ERR; BUM
Laurence Horn
laurence.horn at YALE.EDU
Sun Feb 4 09:20:20 UTC 2001
At 4:53 PM -0500 2/4/01, D. Ezra Johnson wrote:
>Regarding "err" -- does the American Heritage Dictionary really have it
>pronounced "air" as one of the pronunciations? I know some people have a
>merger here, but I would have thought the dictionaries would have the open e
>sound, as in the first syllable of "error".
>
>Regarding "bum" (verb), as in "Can I bum a smoke?" -- does anyone think the
>below is possible? I am taking a Haitian Creole course, and "give me" is
>"ban-m" with a nasal vowel plus [m]. It reminded me of the English "bum" --
>and the dictionary I looked in derived one meaning of "bum" (that relating
>to a homeless person) from a German term meaning to wander or stroll around,
>but it allowed that other senses of "bum" could have "other origins". Could
>the Kreyol "ban-m" possibly be one of them?
>
>Daniel
>_________________________________________________________________
The RHHDAS regards the verb "bum" as a back-formation from the
agentive-looking noun 'bummer' ('a shiftless person, as a beggar,
vagrant, sponger of drinks'), which in turn is taken to derive from
the noun"bum", although there's a clear misprint here, since it
derives "bummer" from its "bum-1" ('the buttocks, anus, rectum;
ass'), where clearly what is intended is its "bum-2" ('a contemptible
or despicable person'). Under the latter, we are told 'orig.
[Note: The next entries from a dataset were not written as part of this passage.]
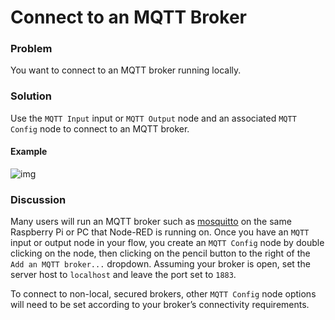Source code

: # Connect to an MQTT Broker

### Problem

You want to connect to an MQTT broker running locally.

### Solution

Use the `MQTT Input` input or `MQTT Output` node and an associated `MQTT Config` node to connect to an MQTT broker.

#### Example

![img](https://cookbook.nodered.org/images/mqtt/connect-to-broker.png)

### Discussion

Many users will run an MQTT broker such as [mosquitto](http://mosquitto.org) on the same Raspberry Pi or PC that Node-RED is running on.  Once you have an `MQTT` input or output node in your flow, you create an `MQTT Config` node by double clicking on the node, then clicking on the pencil button to the right of the `Add an MQTT broker...` dropdown.  Assuming your broker is open, set the server host to `localhost` and leave the port set to `1883`.

To connect to non-local, secured brokers, other `MQTT Config` node options will need to be set according to your broker’s connectivity requirements.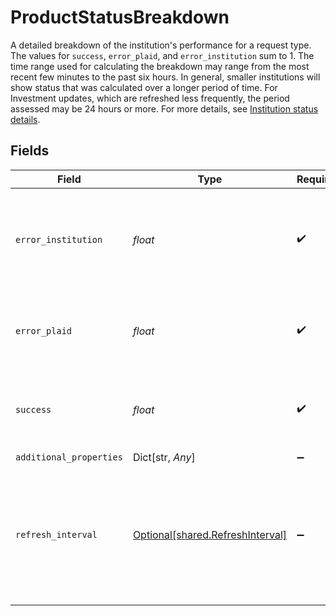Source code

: # ProductStatusBreakdown

A detailed breakdown of the institution's performance for a request type. The values for `success`, `error_plaid`, and `error_institution` sum to 1. The time range used for calculating the breakdown may range from the most recent few minutes to the past six hours. In general, smaller institutions will show status that was calculated over a longer period of time. For Investment updates, which are refreshed less frequently, the period assessed may be 24 hours or more. For more details, see [Institution status details](https://plaid.com/docs/account/activity/#institution-status-details).


## Fields

| Field                                                                                                                                                    | Type                                                                                                                                                     | Required                                                                                                                                                 | Description                                                                                                                                              |
| -------------------------------------------------------------------------------------------------------------------------------------------------------- | -------------------------------------------------------------------------------------------------------------------------------------------------------- | -------------------------------------------------------------------------------------------------------------------------------------------------------- | -------------------------------------------------------------------------------------------------------------------------------------------------------- |
| `error_institution`                                                                                                                                      | *float*                                                                                                                                                  | :heavy_check_mark:                                                                                                                                       | The percentage of logins that are failing due to an issue in the institution's system, expressed as a decimal.                                           |
| `error_plaid`                                                                                                                                            | *float*                                                                                                                                                  | :heavy_check_mark:                                                                                                                                       | The percentage of logins that are failing due to an internal Plaid issue, expressed as a decimal.<br/>                                                   |
| `success`                                                                                                                                                | *float*                                                                                                                                                  | :heavy_check_mark:                                                                                                                                       | The percentage of login attempts that are successful, expressed as a decimal.                                                                            |
| `additional_properties`                                                                                                                                  | Dict[str, *Any*]                                                                                                                                         | :heavy_minus_sign:                                                                                                                                       | N/A                                                                                                                                                      |
| `refresh_interval`                                                                                                                                       | [Optional[shared.RefreshInterval]](../../models/shared/refreshinterval.md)                                                                               | :heavy_minus_sign:                                                                                                                                       | The `refresh_interval` may be `DELAYED` or `STOPPED` even when the success rate is high. This value is only returned for Transactions status breakdowns. |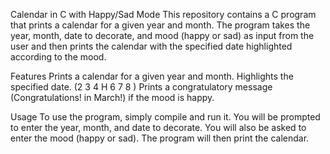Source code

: Calendar in C with Happy/Sad Mode
This repository contains a C program that prints a calendar for a given year and month. The program takes the year, month, date to decorate, and mood (happy or sad) as input from the user and then prints the calendar with the specified date highlighted according to the mood.

Features
Prints a calendar for a given year and month.
Highlights the specified date. (2     3     4     H     6     7     8 )
Prints a congratulatory message (Congratulations! in March!) if the mood is happy.

Usage
To use the program, simply compile and run it. You will be prompted to enter the year, month, and date to decorate. You will also be asked to enter the mood (happy or sad). The program will then print the calendar.



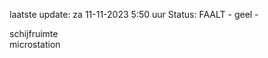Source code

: laatste update: 
za 11-11-2023  5:50   uur 
Status: FAALT - geel - 
<div class="service R">schijfruimte</div><div class="service R">microstation</div>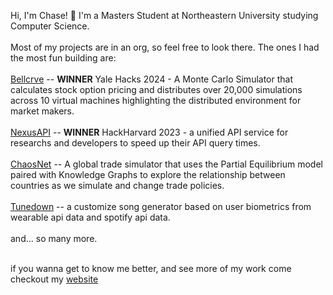 Hi, I'm Chase! 🤠 I'm a Masters Student at Northeastern University studying Computer Science.
<br><br> 
Most of my projects are in an org, so feel free to look there. The ones I had the most fun building are:<br><br>
[Bellcrve](https://github.com/Bellcrve) -- <b>WINNER</b> Yale Hacks 2024 - A Monte Carlo Simulator that calculates stock option pricing and distributes over 20,000 simulations across 10 virtual machines highlighting the distributed environment for market makers.<br><br>
[NexusAPI](https://github.com/TheNexusAPI) -- <b>WINNER</b> HackHarvard 2023 - a unified API service for researchs and developers to speed up their API query times.<br><br>
[ChaosNet](https://github.com/chaosnett) -- A global trade simulator that uses the Partial Equilibrium model paired with Knowledge Graphs to explore the relationship between countries as we simulate and change trade policies.<br><br>
[Tunedown](https://github.com/tunedown) -- a customize song generator based on user biometrics from wearable api data and spotify api data.<br><br>
and... so many more.<br><br>

if you wanna get to know me better, and see more of my work come checkout my [website](https://chasecoogan.com/)
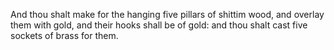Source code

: And thou shalt make for the hanging five pillars of shittim wood, and overlay them with gold, and their hooks shall be of gold: and thou shalt cast five sockets of brass for them.
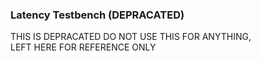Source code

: ### Latency Testbench (DEPRACATED)
THIS IS DEPRACATED DO NOT USE THIS FOR ANYTHING,  
LEFT HERE FOR REFERENCE ONLY
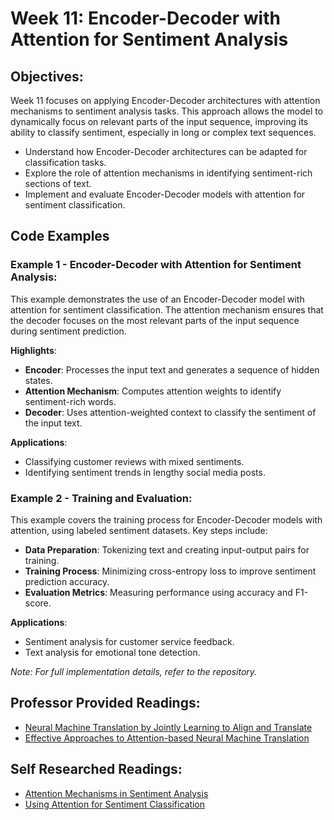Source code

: # **Week 11: Encoder-Decoder with Attention for Sentiment Analysis**

## **Objectives:**

Week 11 focuses on applying Encoder-Decoder architectures with attention mechanisms to sentiment analysis tasks. This approach allows the model to dynamically focus on relevant parts of the input sequence, improving its ability to classify sentiment, especially in long or complex text sequences.

- Understand how Encoder-Decoder architectures can be adapted for classification tasks.
- Explore the role of attention mechanisms in identifying sentiment-rich sections of text.
- Implement and evaluate Encoder-Decoder models with attention for sentiment classification.

## **Code Examples**

### Example 1 - Encoder-Decoder with Attention for Sentiment Analysis:
This example demonstrates the use of an Encoder-Decoder model with attention for sentiment classification. The attention mechanism ensures that the decoder focuses on the most relevant parts of the input sequence during sentiment prediction.

**Highlights**:
- **Encoder**: Processes the input text and generates a sequence of hidden states.
- **Attention Mechanism**: Computes attention weights to identify sentiment-rich words.
- **Decoder**: Uses attention-weighted context to classify the sentiment of the input text.

**Applications**:
- Classifying customer reviews with mixed sentiments.
- Identifying sentiment trends in lengthy social media posts.

### Example 2 - Training and Evaluation:
This example covers the training process for Encoder-Decoder models with attention, using labeled sentiment datasets. Key steps include:
- **Data Preparation**: Tokenizing text and creating input-output pairs for training.
- **Training Process**: Minimizing cross-entropy loss to improve sentiment prediction accuracy.
- **Evaluation Metrics**: Measuring performance using accuracy and F1-score.

**Applications**:
- Sentiment analysis for customer service feedback.
- Text analysis for emotional tone detection.

*Note: For full implementation details, refer to the repository.*  

## **Professor Provided Readings:**

- [Neural Machine Translation by Jointly Learning to Align and Translate](https://arxiv.org/abs/1409.0473)
- [Effective Approaches to Attention-based Neural Machine Translation](https://arxiv.org/abs/1508.04025)

## **Self Researched Readings:**

- [Attention Mechanisms in Sentiment Analysis](https://arxiv.org/abs/1804.06536)
- [Using Attention for Sentiment Classification](https://aclanthology.org/W19-5207)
uncert.', but referred to subsense 2a ('a lazy, shiftless person who
does not or will not work; a beggar, tramp, or esp. a habitually
drunken derelict'), which is seen as bearing a close resemblance to
an early Scots word, 'itself of unknown origin' that 'seems never to
have been in widespread use'. But given the extensive range of
citations from the British isles, including the predictable cite in
Farmer & Henley (1888), I suspect the resemblance to the Haitian
Creole form may be just fortuitous.
larry
P.S. I don't see any particular reason why the verb meaning 'to
mooch' couldn't have been a simple zero-derivation from the noun
"bum-2" (not "bum-1"!), with the agentive "bummer" derived from that
in the usual way: bum (n) > bum (v) > bummer (n). Both the
chronology of the cites and general word-formation principles would
seem to support this over the vacuous agentive noun and back-formed
verb assumed in the bum (n.) > bummer (n.) > bum (v.) derivation the
RHHDAS favors. True, "bummer" OUGHT to be blocked by "bum" (with the
same meaning), but that consideration applies to both stories, and
blocking isn't really an absolute.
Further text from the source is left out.